The process of defining a lexer involves the user doing the following:

  1. Creating a Lexer type that wraps the Flexer.
  2. Creating a State type, to hold the user-defined lexing state.
  3. Implementing State for the State type.
  4. Implementing Definition for the Lexer, along with lexing transition rules to lex the language.

The result of defining a lexer using the flexer is a hybrid of the code written using this library, and also the code that this library generates to specialize your lexer.

Writing a Lexer

As the Flexer is a library for writing lexers, it would be remiss of us not to include a worked example for how to define a lexer. The following example defines a lexer for a small language, and shows you how to integrate the flexer code generation step with your project’s build.

The Language

We’re going to define a lexer for a very simple language, represented by the following EBNF grammar.

a-word      = 'a'+;
b-word      = 'b'+;
word        = a-word | b-word;
space       = ' ';
spaced-word = space, word;
language    = word, spaced-word*;

The Lexer’s Output

Every lexer needs the ability to write a stream of tokens as its output. A flexer-based lexer can use any type that it wants as its output type, but this language is going to use a very simple Token type, wrapped into a TokenStream.

#[derive(Clone)]
pub enum Token {
    /// A word from the input, consisting of a sequence of all `a` or all `b`.
    Word(String),
    /// A token that the lexer is unable to recognise.
    Unrecognized(String)
}

#[derive(Clone,Default)]
pub struct TokenStream {
    tokens:Vec<Token>
}

impl TokenStream {
    pub fn push(&mut self,token:Token) {
        self.tokens.push(token)
    }
}

These tokens will be inserted into the token stream by our lexer as it recognises valid portions of our language.

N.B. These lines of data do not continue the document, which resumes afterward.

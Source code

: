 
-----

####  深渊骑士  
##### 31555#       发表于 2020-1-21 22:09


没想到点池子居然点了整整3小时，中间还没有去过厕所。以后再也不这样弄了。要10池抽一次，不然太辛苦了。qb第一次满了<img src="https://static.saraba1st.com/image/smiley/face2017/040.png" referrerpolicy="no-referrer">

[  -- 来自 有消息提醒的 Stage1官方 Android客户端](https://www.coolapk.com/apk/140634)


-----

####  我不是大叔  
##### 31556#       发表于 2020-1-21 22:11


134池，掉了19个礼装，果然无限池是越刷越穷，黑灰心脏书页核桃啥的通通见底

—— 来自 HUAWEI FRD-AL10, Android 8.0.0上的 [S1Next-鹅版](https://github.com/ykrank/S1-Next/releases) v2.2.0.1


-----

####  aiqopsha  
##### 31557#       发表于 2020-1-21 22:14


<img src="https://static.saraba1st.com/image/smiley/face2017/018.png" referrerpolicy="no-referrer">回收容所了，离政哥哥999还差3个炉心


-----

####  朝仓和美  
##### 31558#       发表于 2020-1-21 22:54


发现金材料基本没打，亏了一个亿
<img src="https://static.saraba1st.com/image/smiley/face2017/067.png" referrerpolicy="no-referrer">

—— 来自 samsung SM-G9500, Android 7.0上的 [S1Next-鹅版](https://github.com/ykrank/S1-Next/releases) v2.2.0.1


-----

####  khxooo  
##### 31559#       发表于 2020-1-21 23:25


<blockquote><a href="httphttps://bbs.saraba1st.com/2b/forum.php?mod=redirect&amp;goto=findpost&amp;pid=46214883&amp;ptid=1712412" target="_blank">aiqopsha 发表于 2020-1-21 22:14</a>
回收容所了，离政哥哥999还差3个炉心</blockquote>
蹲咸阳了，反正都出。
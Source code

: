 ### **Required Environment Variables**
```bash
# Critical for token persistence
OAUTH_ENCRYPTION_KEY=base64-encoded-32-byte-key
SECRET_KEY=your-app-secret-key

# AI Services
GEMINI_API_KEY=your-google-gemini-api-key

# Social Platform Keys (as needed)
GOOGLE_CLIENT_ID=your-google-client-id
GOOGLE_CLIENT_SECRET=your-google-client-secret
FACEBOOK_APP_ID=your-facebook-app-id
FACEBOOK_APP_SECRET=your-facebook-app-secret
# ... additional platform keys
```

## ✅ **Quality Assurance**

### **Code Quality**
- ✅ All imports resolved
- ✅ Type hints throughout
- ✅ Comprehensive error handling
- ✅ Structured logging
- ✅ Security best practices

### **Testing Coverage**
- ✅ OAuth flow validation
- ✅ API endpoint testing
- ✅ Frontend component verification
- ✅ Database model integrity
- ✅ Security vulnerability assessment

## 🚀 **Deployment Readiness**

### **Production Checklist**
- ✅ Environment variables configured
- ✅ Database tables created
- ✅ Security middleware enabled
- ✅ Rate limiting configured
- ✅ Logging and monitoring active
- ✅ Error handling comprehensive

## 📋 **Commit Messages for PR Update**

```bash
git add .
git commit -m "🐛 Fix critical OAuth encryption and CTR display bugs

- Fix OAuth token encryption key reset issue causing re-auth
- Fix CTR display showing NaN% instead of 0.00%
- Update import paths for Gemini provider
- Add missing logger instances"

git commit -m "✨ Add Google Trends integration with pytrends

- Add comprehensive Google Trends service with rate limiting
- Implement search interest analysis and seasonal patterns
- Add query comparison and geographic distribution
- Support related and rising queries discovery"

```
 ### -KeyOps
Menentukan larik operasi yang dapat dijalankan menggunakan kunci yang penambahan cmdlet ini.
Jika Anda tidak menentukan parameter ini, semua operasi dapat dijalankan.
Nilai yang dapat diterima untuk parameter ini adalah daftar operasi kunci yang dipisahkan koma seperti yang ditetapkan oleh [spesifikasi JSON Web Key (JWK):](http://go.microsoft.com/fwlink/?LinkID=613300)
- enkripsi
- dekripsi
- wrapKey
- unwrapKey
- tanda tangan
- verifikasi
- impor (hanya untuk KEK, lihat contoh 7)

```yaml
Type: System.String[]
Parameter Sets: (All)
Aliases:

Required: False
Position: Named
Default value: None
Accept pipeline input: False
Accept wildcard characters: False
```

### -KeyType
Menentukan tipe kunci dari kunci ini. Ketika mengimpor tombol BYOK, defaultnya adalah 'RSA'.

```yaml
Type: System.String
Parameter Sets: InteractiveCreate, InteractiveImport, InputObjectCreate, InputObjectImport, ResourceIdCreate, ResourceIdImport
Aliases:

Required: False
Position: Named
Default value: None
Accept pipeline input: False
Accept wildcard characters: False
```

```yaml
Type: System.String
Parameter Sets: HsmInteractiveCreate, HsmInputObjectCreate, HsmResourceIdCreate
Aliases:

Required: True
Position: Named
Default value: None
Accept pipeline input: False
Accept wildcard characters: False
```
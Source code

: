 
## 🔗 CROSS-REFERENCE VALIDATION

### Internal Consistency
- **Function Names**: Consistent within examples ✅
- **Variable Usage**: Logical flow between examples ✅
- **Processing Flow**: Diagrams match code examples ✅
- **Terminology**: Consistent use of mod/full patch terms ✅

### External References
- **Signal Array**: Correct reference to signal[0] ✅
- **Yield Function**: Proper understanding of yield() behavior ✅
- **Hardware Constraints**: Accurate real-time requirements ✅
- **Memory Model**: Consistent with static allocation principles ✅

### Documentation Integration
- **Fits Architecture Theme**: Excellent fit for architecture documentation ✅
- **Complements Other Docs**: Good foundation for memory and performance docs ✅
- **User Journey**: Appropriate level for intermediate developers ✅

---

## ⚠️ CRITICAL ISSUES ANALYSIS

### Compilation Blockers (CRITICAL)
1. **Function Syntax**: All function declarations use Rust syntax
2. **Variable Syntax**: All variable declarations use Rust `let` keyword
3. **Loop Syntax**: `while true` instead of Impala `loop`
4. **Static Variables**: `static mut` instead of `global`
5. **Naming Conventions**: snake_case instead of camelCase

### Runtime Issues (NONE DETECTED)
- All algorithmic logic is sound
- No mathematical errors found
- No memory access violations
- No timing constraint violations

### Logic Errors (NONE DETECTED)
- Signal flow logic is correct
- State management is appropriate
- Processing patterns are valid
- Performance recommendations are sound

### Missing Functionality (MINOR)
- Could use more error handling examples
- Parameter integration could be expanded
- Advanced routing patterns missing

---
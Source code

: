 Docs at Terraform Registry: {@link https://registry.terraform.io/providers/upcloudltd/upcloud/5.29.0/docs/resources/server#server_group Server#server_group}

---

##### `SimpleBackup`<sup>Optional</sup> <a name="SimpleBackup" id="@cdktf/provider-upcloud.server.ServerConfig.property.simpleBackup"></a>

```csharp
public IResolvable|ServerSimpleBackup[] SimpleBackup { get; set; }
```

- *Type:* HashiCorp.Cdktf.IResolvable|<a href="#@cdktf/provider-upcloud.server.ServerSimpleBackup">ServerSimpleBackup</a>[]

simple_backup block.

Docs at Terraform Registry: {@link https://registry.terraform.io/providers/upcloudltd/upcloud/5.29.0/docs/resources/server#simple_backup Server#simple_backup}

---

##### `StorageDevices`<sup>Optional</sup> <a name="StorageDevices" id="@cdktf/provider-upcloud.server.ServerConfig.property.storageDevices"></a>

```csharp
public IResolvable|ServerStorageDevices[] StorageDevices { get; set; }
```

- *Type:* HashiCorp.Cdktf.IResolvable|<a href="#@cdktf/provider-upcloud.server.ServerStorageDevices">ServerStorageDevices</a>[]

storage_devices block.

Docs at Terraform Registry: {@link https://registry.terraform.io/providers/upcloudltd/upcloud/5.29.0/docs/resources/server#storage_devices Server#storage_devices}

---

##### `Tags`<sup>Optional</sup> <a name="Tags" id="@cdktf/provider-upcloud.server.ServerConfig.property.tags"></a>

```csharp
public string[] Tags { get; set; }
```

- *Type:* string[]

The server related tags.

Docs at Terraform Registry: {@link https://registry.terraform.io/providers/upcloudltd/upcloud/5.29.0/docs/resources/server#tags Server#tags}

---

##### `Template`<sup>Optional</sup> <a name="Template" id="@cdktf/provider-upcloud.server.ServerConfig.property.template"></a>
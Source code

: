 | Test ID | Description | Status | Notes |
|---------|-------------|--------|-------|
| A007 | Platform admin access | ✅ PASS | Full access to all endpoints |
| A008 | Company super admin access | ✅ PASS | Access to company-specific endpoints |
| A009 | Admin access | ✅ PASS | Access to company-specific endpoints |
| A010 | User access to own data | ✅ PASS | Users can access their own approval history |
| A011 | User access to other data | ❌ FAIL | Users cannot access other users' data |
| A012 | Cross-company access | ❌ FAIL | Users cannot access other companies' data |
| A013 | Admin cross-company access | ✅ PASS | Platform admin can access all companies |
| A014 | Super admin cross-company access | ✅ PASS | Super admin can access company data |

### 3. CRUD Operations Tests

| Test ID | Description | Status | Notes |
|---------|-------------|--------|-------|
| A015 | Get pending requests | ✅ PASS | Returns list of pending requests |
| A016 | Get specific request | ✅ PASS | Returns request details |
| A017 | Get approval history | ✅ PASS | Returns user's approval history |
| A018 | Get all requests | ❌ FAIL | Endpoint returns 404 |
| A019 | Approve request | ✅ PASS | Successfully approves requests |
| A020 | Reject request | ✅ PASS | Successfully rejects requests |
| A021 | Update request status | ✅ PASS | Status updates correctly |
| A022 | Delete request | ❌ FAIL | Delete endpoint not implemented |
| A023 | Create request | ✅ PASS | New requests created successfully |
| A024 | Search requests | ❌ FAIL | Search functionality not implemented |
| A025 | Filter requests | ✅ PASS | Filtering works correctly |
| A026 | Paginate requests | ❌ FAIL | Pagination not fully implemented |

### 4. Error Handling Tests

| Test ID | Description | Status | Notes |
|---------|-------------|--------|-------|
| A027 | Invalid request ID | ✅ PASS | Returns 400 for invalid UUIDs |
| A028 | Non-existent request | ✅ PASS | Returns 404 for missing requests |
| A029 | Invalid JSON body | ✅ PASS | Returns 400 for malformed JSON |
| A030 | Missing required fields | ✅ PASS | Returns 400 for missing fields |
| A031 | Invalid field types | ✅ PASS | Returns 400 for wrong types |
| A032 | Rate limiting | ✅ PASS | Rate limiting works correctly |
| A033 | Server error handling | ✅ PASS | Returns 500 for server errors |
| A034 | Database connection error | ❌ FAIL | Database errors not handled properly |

Whatever you choose as the Output type of your lexer, it will need to implement both std::clone::Clone and std::default::Default.

The Lexer’s State

Every Flexer-based lexer operates over a state that holds all of the user-defined state information required to define the particular lexer. This state type must conform to the State trait, which defines important functionality that it must provide to the flexer.

In our language, we want to only be able to match words with a preceding space character once we’ve seen an initial word that doesn’t have one. To this end, we need a state in our lexer to record that we’ve ‘seen’ the first word. As required by the State trait, we also need to provide the flexer with an initial state, the state registry, and the bookmarks we use.

use enso_flexer::group;
use enso_flexer::prelude::reader::BookmarkManager;
use enso_flexer::State;


// === LexerState ===

#[derive(Debug)]
pub struct LexerState {
    /// The registry for groups in the lexer.
    lexer_states:group::Registry,
    /// The initial state of the lexer.
    initial_state:group::Identifier,
    /// The state entered when the first word has been seen.
    seen_first_word_state:group::Identifier,
    /// The bookmarks for this lexer.
    bookmarks:BookmarkManager
}

The flexer library provides useful functionality to help with defining your lexer state, such as group::Registry for containing the various states through which your lexer may transition, amd prelude::reader::BookmarkManager for storing bookmarks.

Bookmarks

In order to enable arbitrary lookahead, the flexer provides a system for “bookmarking” a point in the input stream so that the lexer may return to it later. In fact, this mechanism is used by default in the implementation to deal with overlapping rules, and so the prelude::reader::BookmarkManager provides some bookmarks for you by default.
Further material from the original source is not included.